Article VII of the Treaty on the Non-proliferation of Nuclear Weapons recognizes the right ‘of any group of States to conclude regional treaties in order to assure the total absence of nuclear weapons in their respective territories’. UN General Assembly Resolution 3472 (XXX) B of 11 December 1975 defines a nuclear weapon-free zone (NWFZ) as ‘any zone, recognized as such by the General Assembly of the United Nations, which any group of States in the free exercise of their sovereignty, has established by virtue of a treaty or convention whereby: (a) the statute of total absence of nuclear weapons to which the zone shall be subject, including the procedure for the delimitation of the zone, is defined; (b) an international system of verification and control is established to guarantee compliance with the obligations deriving from that statute’. The two fundamental prohibitions for the states parties to a NWFZ treaty are the prohibition to possess nuclear explosive devices anywhere and the prohibition to station or allow the stationing of those devices (whoever owns them) within the zone. Five NWFZs have been established so far: in Latin America and the Caribbean (Treaty of Tlatelolco, 1967), in the South Pacific Ocean (Rarotonga Treaty, 1985), in South-East Asia (Bangkok Treaty, 1995), in Africa (Pelindaba Treaty, 1996) and in Central Asia (Semipalatinsk Treaty, 2006). All these treaties have now entered into force. Mongolia has also unilaterally declared itself nuclear weapon-free and Antarctica is denuclearized as a consequence of the 1959 Washington Treaty that demilitarized the continent and reserved it for exclusively peaceful purposes.

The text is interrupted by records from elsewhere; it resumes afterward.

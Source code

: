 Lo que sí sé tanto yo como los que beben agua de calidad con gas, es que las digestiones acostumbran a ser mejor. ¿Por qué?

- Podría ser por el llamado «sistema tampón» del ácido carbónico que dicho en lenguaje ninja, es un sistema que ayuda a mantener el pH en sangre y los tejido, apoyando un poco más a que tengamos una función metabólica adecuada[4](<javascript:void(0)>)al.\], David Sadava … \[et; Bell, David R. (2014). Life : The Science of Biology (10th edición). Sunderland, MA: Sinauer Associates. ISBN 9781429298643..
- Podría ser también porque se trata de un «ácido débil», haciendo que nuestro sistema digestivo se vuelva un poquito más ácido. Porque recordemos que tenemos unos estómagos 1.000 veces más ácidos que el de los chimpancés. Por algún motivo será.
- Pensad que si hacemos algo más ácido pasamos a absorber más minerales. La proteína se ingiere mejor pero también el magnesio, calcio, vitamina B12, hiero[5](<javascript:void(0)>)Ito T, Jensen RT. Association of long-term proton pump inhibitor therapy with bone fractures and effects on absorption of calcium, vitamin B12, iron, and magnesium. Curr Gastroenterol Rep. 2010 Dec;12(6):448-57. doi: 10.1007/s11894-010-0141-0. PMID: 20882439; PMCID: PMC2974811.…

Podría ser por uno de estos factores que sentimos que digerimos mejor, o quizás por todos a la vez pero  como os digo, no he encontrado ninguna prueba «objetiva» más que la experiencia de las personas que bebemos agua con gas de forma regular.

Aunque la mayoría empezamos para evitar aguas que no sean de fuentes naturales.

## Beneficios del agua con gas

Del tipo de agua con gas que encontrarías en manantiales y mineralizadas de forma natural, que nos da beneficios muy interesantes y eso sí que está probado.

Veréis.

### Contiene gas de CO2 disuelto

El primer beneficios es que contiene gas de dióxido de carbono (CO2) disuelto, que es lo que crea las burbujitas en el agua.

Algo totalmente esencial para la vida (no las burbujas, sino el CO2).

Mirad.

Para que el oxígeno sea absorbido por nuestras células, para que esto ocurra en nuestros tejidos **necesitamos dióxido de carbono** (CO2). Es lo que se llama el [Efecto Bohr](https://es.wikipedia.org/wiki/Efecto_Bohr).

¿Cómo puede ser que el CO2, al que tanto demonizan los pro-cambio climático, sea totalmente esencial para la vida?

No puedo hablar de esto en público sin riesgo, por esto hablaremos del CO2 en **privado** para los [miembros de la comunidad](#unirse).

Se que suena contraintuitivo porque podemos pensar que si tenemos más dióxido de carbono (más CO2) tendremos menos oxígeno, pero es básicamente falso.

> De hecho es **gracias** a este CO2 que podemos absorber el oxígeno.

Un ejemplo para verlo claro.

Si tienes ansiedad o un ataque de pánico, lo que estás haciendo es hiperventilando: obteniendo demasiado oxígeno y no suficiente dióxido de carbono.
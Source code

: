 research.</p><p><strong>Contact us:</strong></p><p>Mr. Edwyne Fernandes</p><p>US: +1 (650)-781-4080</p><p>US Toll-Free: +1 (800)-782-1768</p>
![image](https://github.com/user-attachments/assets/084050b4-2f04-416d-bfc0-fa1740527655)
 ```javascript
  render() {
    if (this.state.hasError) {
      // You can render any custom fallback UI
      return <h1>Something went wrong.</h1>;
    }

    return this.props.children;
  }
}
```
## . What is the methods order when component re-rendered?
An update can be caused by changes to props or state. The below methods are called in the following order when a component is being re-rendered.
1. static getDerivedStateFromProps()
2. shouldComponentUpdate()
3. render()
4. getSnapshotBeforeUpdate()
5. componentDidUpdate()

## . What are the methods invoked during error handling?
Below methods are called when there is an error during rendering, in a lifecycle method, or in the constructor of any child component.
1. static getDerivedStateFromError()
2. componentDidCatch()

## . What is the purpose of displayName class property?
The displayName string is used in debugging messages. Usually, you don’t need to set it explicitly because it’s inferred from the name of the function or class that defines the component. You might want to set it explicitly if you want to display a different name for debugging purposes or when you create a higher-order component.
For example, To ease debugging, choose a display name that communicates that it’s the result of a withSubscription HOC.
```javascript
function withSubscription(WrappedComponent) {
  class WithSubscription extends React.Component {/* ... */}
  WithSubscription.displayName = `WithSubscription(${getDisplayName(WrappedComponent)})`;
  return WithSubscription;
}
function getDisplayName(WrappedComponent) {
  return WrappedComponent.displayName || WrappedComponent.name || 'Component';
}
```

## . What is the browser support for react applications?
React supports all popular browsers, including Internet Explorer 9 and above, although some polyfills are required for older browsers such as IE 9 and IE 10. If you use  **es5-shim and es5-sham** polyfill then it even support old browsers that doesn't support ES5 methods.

A NWFZ in the Middle East was first proposed by the Shah of Persia in 1974 with the endorsement of the Egyptian government. In 1990, Egypt proposed to broaden the scope of the zone and to turn it into a WMD-free zone so to target not only Israel’s nuclear programme but also the chemical and bacteriological weapons possessed by other Middle Eastern states. Since the 1980s, the UN General Assembly has annually adopted a resolution by consensus supporting the initiative. The WMD-free zone was also mentioned, among others, in Security Council Resolutions 687 (1991) on Iraq. Negotiations have however stalled for a long time but have gained momentum when, at the 1995 Review Conference of the NPT, the so-called Middle East Resolution was adopted as part of the package deal for the Arab States to agree to the indefinite extension of the NPT. The resolution, which was reaffirmed at the 2000 NPT Review Conference, endorsed the peace process in the Middle East, called the remaining countries not party to the NPT to accede as soon as possible and accept full scope IAEA safeguards, and called all Middle East states and NPT parties, in particular the nuclear weapon states, to make every effort to establish a WMD-free zone in the region. The subsequent 2010 NPT Review Conference finally called for a conference, to be held in 2012, in view of the establishment of such a zone. In October 2011, the UN Secretary-General announced that Finland had been chosen to host the conference with Jaakko Laajava, Under-Secretary of State in Finland’s Ministry of Foreign Affairs, acting as the ‘facilitator’. It is still unclear whether it will be possible to hold the conference before the end of the year. In any case, the conference’s purpose is not to adopt a treaty, but to be a further step in the negotiation process that should hopefully lead to the drafting of the treaty.